On 2024-06-17, Petr Mladek <pmladek@...e.com> wrote:
> First ideas (how the waterfall of questions started):
>
>     + I though that we should do here:
>
> 	    printk_threads_enabled = false;
>
>       It would tell vprintk_emit() to call
>       nbcon_atomic_flush_pending().  And it would be symetric with
>       printk_setup_threads().

This makes sense. I created @printk_threads_enabled to have a clean
startup of the threads. I did not consider recycling it for shutdown
purposes.

>     + Also I though whether to call it before or after stopping the
>       kthreads.
>
>       If we set the variable before stopping kthreads then the
>       kthreads might try to flush the messages in parallel with the
>       flush from vprintk_emit(). It should be safe because it would be
>       serialized via the nbcon console context. But it would be the
>       first scenario where this happen => not much tested.

It is safe. The scenario is not that unusual. Non-printing activities
can contend with thread via the port_lock wrapper quite often.

>       Well, we should start the direct flush before stopping kthreads.
>       So that we could see the messages when the stopping fails.
>
>
> But then I realized:
>
> Ha, vprintk_emit() would call nbcon_atomic_flush_pending() anyway
> because these notifiers are called with:
>
> 	system_state > SYSTEM_RUNNING
>
> This makes me wonder whether we need to stop the kthreads at all.

Well, that overlap was not intentional. There probably should be a flag
to signify the transition rather than just looking at @system_state.

> How exactly does this make printk more robust during shutdown?

Because by stopping them, the printing threads are guaranteed to go
silent before they suddenly freeze.

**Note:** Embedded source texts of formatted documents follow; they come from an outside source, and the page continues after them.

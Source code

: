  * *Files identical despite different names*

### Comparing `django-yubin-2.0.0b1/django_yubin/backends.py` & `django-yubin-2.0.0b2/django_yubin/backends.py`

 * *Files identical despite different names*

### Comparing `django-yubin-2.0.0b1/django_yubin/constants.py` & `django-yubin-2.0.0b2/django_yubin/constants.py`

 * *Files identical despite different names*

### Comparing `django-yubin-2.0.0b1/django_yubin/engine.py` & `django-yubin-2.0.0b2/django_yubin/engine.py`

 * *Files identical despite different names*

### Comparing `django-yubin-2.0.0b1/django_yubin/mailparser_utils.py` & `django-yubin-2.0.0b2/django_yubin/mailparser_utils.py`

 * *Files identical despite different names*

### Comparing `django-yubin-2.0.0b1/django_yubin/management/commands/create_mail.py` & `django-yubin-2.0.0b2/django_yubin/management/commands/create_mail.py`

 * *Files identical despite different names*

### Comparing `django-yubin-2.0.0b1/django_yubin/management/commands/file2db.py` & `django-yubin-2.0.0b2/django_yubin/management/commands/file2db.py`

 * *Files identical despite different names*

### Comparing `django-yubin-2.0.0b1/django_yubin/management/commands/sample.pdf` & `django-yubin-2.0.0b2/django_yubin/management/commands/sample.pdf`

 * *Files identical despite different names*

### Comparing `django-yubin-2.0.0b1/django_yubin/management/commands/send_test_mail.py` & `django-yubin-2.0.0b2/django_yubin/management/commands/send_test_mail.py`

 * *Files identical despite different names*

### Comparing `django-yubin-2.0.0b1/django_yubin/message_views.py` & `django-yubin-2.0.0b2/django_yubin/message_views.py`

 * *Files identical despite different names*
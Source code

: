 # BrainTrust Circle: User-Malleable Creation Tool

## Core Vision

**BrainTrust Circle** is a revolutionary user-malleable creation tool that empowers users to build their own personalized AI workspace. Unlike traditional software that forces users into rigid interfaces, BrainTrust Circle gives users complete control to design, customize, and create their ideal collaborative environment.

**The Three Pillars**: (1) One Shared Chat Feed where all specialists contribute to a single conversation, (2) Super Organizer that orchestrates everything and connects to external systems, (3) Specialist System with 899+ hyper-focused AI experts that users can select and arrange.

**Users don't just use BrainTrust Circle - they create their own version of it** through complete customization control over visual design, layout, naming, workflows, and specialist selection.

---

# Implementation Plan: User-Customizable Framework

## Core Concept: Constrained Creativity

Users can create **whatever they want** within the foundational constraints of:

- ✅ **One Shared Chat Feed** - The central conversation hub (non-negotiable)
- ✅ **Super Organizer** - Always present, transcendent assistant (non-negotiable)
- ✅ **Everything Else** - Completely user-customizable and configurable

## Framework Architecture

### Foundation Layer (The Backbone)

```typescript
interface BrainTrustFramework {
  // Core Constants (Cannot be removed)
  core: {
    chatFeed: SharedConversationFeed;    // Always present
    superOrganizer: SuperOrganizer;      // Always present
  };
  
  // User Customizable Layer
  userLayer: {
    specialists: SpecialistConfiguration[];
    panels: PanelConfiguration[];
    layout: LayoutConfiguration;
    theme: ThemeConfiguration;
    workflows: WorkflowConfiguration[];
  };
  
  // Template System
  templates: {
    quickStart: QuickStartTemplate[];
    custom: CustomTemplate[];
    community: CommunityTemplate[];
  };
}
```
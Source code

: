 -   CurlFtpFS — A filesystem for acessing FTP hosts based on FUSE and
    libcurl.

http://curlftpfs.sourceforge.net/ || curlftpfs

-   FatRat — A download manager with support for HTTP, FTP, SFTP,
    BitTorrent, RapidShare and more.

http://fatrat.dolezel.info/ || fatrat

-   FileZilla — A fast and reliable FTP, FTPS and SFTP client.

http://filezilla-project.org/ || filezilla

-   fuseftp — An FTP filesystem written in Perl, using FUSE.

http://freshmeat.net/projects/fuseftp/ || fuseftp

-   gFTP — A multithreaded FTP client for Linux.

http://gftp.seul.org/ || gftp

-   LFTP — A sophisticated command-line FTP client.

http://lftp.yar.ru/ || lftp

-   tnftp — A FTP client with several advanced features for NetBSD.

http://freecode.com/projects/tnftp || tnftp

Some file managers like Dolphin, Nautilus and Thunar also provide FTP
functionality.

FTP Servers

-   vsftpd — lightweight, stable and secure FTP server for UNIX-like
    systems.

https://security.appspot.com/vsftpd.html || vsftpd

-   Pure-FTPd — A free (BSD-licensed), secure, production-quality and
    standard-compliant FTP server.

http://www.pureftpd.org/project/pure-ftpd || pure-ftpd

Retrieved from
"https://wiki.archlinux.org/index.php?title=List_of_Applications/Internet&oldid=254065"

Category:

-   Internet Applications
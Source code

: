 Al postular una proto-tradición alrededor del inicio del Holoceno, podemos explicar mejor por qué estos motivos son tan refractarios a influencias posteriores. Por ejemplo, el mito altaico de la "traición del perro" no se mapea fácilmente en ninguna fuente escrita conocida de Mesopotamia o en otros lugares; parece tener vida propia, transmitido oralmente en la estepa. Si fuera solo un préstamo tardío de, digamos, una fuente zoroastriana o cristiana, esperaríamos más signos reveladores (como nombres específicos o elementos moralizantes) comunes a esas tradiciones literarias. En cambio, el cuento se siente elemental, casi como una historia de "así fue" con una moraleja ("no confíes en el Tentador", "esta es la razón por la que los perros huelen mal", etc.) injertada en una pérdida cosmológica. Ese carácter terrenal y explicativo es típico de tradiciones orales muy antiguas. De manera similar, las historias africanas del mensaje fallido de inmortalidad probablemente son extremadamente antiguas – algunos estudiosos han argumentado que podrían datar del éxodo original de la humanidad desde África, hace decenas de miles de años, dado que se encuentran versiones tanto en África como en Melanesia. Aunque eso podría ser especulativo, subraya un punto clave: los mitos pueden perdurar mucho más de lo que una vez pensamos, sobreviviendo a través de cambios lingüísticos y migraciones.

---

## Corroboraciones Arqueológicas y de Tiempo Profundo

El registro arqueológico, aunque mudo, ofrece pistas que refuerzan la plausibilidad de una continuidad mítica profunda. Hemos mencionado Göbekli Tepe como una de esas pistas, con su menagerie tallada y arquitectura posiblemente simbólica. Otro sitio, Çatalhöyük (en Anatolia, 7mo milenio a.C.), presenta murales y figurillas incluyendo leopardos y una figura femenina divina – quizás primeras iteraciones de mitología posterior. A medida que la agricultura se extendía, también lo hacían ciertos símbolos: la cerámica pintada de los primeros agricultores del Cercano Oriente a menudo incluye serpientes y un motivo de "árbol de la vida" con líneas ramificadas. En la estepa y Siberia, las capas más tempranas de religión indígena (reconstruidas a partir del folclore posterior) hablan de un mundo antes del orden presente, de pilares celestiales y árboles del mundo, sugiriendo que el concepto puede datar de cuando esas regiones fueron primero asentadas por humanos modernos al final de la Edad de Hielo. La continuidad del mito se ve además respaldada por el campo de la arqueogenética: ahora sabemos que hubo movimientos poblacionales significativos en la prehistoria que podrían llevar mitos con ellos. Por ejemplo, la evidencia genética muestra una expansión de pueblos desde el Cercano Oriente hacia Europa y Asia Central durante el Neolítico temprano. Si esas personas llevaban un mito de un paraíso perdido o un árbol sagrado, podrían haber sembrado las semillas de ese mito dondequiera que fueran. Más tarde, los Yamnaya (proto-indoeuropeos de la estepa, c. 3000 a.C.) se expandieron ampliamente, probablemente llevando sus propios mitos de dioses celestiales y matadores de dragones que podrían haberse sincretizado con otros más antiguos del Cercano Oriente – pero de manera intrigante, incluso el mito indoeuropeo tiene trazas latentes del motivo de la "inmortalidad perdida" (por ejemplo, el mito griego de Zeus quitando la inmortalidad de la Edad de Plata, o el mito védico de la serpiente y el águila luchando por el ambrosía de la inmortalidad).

Without the clean shutdown, I could
create shutdown/reboot scenarios where the printing thread would stop
mid-line. Then the atomic printing would never be able to finish because
it is a non-panic situation and the thread was frozen while holding the
context. The result: the user never sees the final printk messages.

> Well, there is one differece. The kthreads could not interferre with
> the direct flush when they are stopped.
>
> But we have the same problem also with suspend/resume. And we do not
> stop the kthreads in this case.

Suspend/resume is something different. Suspend needs to stop _all_
printing. I do not think it makes sense to shutdown threads for
this. The consoles becoming temporarily !usable() is enough.

For shutdown, the consoles are usable() the entire time. I just want the
threads to get out of the way before they freeze so that the user can
see all the messages on shutdown/reboot.

> Maybe, we should just add a check of
>
>        system_state > SYSTEM_RUNNING
>
> also into the nbcon_kthread_func(). Maybe, the kthread should not try
> to flush the messages when they are flushed directly by
> vprintk_emit().

It gets racy when we start relying on the contexts noticing some
variables. By racy, I mean there are scenarios where there are unprinted
records and no context is printing. I think it is easiest when the
following steps occur within a notifier:

1. notifier sets a flag to allow atomic printing from vprintk_emit()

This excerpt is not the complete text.